Tomou Café e Esperou (RS), de Emiliano Cunha, vai direto ao ponto, chamando atenção pela direção precisa do realizador e pela boa atuação do protagonista Milton Mattos, um homem que aguarda o tempo passar enquanto vive alguns dos piores minutos de sua vida. Pouco Mais de um Mês (MG), de André Novais, foi um dos mais controversos da seleção, não permitindo que ninguém saísse indiferente após sua exibição: se metade aplaudia, outros tantos pareciam desprezá-lo intensamente. No entanto, é dono da cena mais memorável de toda a mostra, quando uma câmera escura é criada a partir das sombras advindas das frestas das cortinas de um quarto ao nascer do dia.

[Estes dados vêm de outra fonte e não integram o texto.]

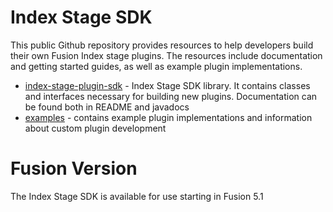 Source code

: # Index Stage SDK

This public Github repository provides resources to help developers build their own Fusion Index stage plugins. 
The resources include documentation and getting started guides, as well as example plugin implementations.

* [index-stage-plugin-sdk](index-stage-plugin-sdk/README.md) - Index Stage SDK library. It contains 
  classes and interfaces necessary for building new plugins. Documentation can be found both in README and javadocs
* [examples](examples/README.md) - contains example plugin implementations and information about custom plugin 
  development

# Fusion Version

The Index Stage SDK is available for use starting in Fusion 5.1

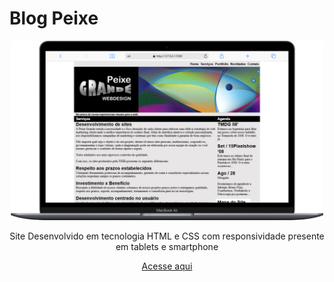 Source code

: # Blog Peixe

<div align=center>
    <img src="./img/Macbook-Air-127.0.0.1.png" width=500>
    
<div>

Site Desenvolvido em tecnologia HTML e CSS com responsividade presente em tablets e smartphone

[Acesse aqui](https://guime777.github.io/Peixe-Blog/) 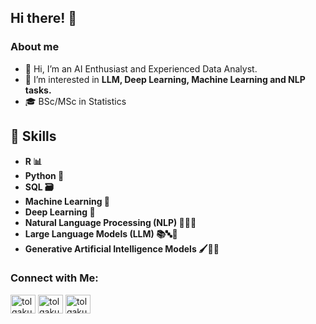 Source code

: ## Hi there! 👋

### About me
- 👋 Hi, I’m an AI Enthusiast and Experienced Data Analyst.
- 👀 I’m interested in **LLM, Deep Learning, Machine Learning and NLP tasks.**
- 🎓 BSc/MSc in Statistics

## 🚀 Skills

- **R 📊**
- **Python 🐍**
- **SQL 🗃️**
- **Machine Learning 🤖**
- **Deep Learning 🧠**
- **Natural Language Processing (NLP) 📜💬🤖**
- **Large Language Models (LLM) 📚🔤🤯**
- **Generative Artificial Intelligence Models 🖌️🧠🤖**

### Connect with Me:
<p align="left">
<a href="https://linkedin.com/in/tolgakurtulus" target="blank"><img align="center" src="https://raw.githubusercontent.com/rahuldkjain/github-profile-readme-generator/master/src/images/icons/Social/linked-in-alt.svg" alt="tolgakurtulus" height="30" width="40" /></a>
<a href="https://kaggle.com/tolgakurtulus" target="blank"><img align="center" src="https://raw.githubusercontent.com/rahuldkjain/github-profile-readme-generator/master/src/images/icons/Social/kaggle.svg" alt="tolgakurtulus" height="30" width="40" /></a>
<a href="https://huggingface.co/tolgadev" target="blank"><img align="center" src="https://huggingface.co/datasets/huggingface/brand-assets/resolve/main/hf-logo.svg" alt="tolgakurtulus" height="30" width="40" /></a>
</p>
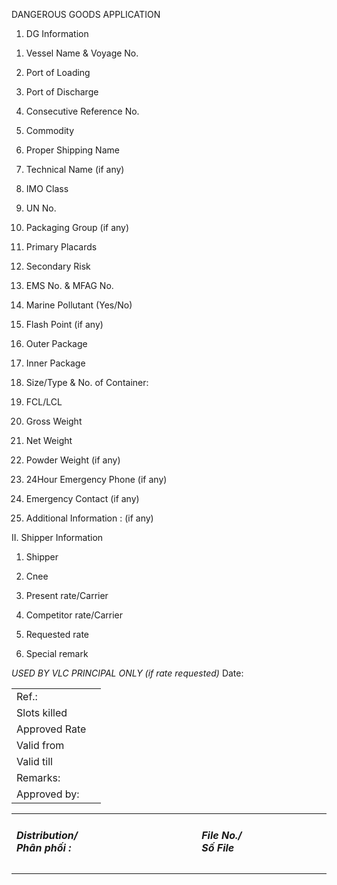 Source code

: DANGEROUS GOODS APPLICATION

1.  DG Information

<!-- -->

1)  Vessel Name & Voyage No.

2)  Port of Loading

3)  Port of Discharge

4)  Consecutive Reference No.

5)  Commodity

6)  Proper Shipping Name

7)  Technical Name (if any)

8)  IMO Class

9)  UN No.

10) Packaging Group (if any)

11) Primary Placards

12) Secondary Risk

13) EMS No. & MFAG No.

14) Marine Pollutant (Yes/No)

15) Flash Point (if any)

16) Outer Package

17) Inner Package

18) Size/Type & No. of Container:

19) FCL/LCL

20) Gross Weight

21) Net Weight

22) Powder Weight (if any)

23) 24Hour Emergency Phone (if any)

24) Emergency Contact (if any)

25) Additional Information : (if any)

II\. Shipper Information

1)  Shipper

2)  Cnee

3)  Present rate/Carrier

4)  Competitor rate/Carrier

5)  Requested rate

6)  Special remark

*USED BY VLC PRINCIPAL ONLY (if rate requested)* Date:

|               |     |
|---------------|-----|
| Ref.:         |     |
| Slots killed  |     |
| Approved Rate |     |
| Valid from    |     |
| Valid till    |     |
| Remarks:      |     |
| Approved by:  |     |

<table style="width:100%;">
<colgroup>
<col style="width: 29%" />
<col style="width: 28%" />
<col style="width: 16%" />
<col style="width: 24%" />
</colgroup>
<tbody>
<tr>
<td><h5 id="distribution-phân-phối">Distribution/ <em>Phân phối
:</em></h5></td>
<td><h5 id="section"></h5></td>
<td><h5 id="file-no.-số-file">File No./ <em>Số File</em></h5></td>
<td><h5 id="section-1"></h5></td>
</tr>
</tbody>
</table>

Audaciosos em suas propostas, porém com dificuldades em se posicionarem além da mera brincadeira cinematográfica, o mineiro Merda!, de Gilberto Scarpa, e o gaúcho O Matador de Bagé, de Felipe Iesbick, justificam os interesses despertados. O primeiro parte de textos shakespearianos para construir uma história sobre atores envolvidos num golpe que poderá definir o futuro de todos os envolvidos, enquanto que o segundo busca referências em Godard e em Tarantino, entre tantos outros, para registrar o duelo entre o moderno e o tradicional. Este, aliás, foi o grande vencedor da Mostra Gaúcha de Curtas-Metragens, exibida no primeiro final de semana do 41° Festival de Gramado.
Exibidos diariamente em horário nobre da programação oficial, sempre antes dos longas estrangeiros e nacionais, os curtas selecionados em 2013 apontam para um acomodamento dos atuais realizadores, como se essa nova safra procurasse praticar o exercício cinematográfico de forma competente, sem se arriscar em elementos estéticos ou narrativos. Alguns títulos muito bons salvaram o conjunto como um todo, ainda que a quantidade de decepções tenha sido superior às surpresas positivas. No entanto, o cinema – e os filmes, como um dos melhores concorrentes já afirma no título – segue vivo, mutante e atraente, e é de se esperar com ansiedade pelos próximos passos dos cineastas aqui envolvidos.